◆ **Work required**
Check every line below, and copy those that include "Current".

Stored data
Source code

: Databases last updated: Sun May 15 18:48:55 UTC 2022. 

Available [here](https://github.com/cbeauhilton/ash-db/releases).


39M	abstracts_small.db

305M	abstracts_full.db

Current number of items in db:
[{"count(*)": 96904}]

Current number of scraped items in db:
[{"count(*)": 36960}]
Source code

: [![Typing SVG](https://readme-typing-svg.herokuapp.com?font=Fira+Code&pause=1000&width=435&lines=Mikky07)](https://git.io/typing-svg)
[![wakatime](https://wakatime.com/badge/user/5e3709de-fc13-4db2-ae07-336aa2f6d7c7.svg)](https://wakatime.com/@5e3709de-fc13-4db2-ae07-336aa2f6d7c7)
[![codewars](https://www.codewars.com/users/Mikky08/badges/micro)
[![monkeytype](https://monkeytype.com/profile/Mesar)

◆ **Result**
Current number of items in db:
Current number of scraped items in db:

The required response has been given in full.